● TASK INPUTS
★ ★ ★ ★ ★
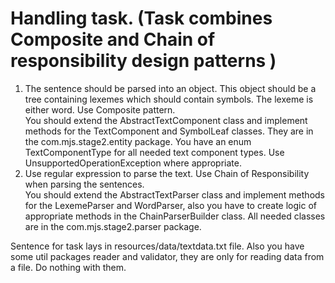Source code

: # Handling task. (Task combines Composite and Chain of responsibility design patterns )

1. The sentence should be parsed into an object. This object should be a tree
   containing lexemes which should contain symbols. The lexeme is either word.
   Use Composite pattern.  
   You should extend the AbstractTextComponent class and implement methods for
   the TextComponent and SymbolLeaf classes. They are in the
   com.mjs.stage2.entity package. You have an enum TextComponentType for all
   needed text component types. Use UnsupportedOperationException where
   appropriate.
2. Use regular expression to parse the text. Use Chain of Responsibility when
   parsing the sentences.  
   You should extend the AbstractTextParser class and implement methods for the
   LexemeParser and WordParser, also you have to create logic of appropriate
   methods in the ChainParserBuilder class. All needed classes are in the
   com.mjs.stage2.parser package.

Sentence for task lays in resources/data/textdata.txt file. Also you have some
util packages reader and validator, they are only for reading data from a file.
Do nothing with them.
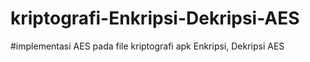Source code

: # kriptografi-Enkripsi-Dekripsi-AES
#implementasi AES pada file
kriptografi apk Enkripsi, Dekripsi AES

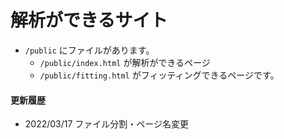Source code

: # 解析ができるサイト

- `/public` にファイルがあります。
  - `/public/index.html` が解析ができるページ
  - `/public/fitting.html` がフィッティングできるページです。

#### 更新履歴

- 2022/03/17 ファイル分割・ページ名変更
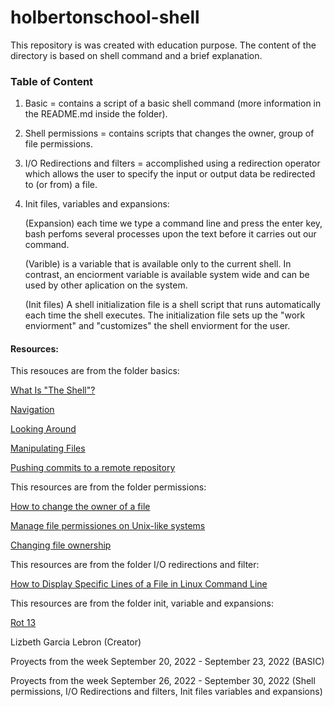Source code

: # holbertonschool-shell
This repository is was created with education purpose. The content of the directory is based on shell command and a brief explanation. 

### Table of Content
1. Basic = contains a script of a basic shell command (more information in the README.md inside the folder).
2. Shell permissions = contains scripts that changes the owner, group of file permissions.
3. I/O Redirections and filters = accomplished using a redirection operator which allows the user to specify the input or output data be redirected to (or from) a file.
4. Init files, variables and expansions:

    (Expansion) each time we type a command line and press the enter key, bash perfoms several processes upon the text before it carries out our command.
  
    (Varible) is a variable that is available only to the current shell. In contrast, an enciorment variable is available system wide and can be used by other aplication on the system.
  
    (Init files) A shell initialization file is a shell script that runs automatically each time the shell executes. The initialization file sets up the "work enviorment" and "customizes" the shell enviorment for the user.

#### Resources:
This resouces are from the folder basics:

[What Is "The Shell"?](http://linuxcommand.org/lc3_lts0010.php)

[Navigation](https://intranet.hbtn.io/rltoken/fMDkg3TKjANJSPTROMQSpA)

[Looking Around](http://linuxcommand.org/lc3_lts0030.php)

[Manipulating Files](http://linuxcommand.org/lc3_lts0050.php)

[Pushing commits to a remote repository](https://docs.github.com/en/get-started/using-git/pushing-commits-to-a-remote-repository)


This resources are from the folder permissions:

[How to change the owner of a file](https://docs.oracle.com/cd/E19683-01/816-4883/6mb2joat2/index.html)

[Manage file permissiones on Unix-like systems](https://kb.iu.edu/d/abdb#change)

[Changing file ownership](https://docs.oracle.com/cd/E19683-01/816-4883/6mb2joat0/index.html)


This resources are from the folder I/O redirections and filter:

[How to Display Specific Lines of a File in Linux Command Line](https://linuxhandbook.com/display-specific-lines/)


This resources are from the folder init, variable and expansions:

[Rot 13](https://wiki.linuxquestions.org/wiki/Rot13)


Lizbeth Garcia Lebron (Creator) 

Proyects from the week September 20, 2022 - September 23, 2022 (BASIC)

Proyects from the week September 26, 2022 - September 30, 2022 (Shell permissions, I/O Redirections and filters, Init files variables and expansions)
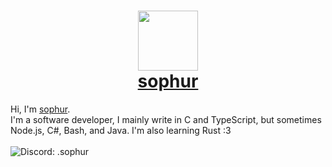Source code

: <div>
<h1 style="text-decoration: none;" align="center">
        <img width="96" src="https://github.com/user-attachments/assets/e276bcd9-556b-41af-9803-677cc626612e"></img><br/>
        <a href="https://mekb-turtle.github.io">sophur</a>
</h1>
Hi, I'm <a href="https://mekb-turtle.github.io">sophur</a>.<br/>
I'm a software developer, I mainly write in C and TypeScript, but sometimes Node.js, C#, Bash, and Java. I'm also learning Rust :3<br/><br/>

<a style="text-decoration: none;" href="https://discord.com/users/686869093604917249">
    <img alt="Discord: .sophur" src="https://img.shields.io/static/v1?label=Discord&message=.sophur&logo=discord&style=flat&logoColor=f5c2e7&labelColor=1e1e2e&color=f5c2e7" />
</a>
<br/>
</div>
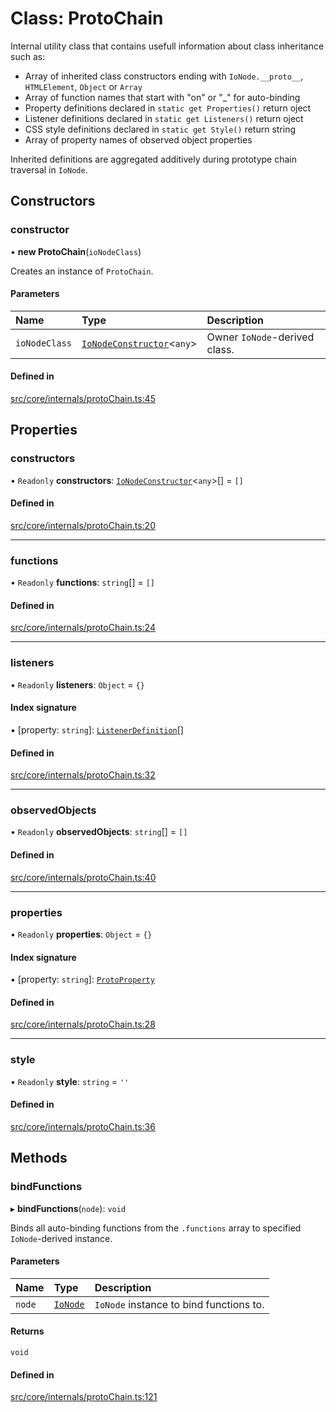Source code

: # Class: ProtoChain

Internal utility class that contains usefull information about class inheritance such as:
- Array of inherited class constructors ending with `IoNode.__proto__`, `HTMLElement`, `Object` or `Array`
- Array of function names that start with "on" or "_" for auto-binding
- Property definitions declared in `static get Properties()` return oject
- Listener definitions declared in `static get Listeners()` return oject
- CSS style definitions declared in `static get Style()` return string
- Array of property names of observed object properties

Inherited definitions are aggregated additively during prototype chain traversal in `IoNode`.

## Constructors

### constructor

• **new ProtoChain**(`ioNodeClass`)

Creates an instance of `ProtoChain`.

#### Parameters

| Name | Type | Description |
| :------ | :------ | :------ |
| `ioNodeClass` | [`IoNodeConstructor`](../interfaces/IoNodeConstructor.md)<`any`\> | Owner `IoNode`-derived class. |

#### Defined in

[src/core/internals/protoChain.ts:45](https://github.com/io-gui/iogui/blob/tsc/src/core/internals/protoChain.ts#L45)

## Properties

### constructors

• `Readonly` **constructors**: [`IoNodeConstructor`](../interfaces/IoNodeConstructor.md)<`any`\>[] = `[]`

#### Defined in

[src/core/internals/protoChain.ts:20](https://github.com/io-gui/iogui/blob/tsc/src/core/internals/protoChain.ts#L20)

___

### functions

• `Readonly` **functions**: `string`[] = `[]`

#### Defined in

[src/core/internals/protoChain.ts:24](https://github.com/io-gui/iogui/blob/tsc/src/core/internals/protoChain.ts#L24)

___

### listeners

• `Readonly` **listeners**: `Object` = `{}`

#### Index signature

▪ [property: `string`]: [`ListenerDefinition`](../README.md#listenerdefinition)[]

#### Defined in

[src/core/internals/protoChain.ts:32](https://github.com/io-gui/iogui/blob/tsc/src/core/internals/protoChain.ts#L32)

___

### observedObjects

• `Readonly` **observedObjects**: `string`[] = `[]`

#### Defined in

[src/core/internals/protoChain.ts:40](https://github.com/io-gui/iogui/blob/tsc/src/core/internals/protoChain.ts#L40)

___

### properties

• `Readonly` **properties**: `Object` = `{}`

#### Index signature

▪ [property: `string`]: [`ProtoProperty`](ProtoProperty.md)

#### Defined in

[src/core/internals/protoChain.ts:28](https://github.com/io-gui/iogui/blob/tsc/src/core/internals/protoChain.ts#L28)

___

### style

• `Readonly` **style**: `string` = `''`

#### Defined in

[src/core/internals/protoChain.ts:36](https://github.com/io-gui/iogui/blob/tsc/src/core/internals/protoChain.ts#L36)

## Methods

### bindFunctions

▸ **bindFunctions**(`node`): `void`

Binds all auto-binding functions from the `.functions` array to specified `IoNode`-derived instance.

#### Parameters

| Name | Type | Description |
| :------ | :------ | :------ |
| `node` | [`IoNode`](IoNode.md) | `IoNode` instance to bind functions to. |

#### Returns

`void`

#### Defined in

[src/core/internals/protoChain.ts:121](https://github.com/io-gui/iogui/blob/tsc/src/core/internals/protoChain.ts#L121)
★ ★ ★ ★ ★
Look above for the line holding "This resources are from the folder I/O" and the line holding "This resources are from the folder init, variable", then output exactly those two lines and every line between them, nothing more.

● WRITTEN RESPONSE
This resources are from the folder I/O redirections and filter:

[How to Display Specific Lines of a File in Linux Command Line](https://linuxhandbook.com/display-specific-lines/)


This resources are from the folder init, variable and expansions:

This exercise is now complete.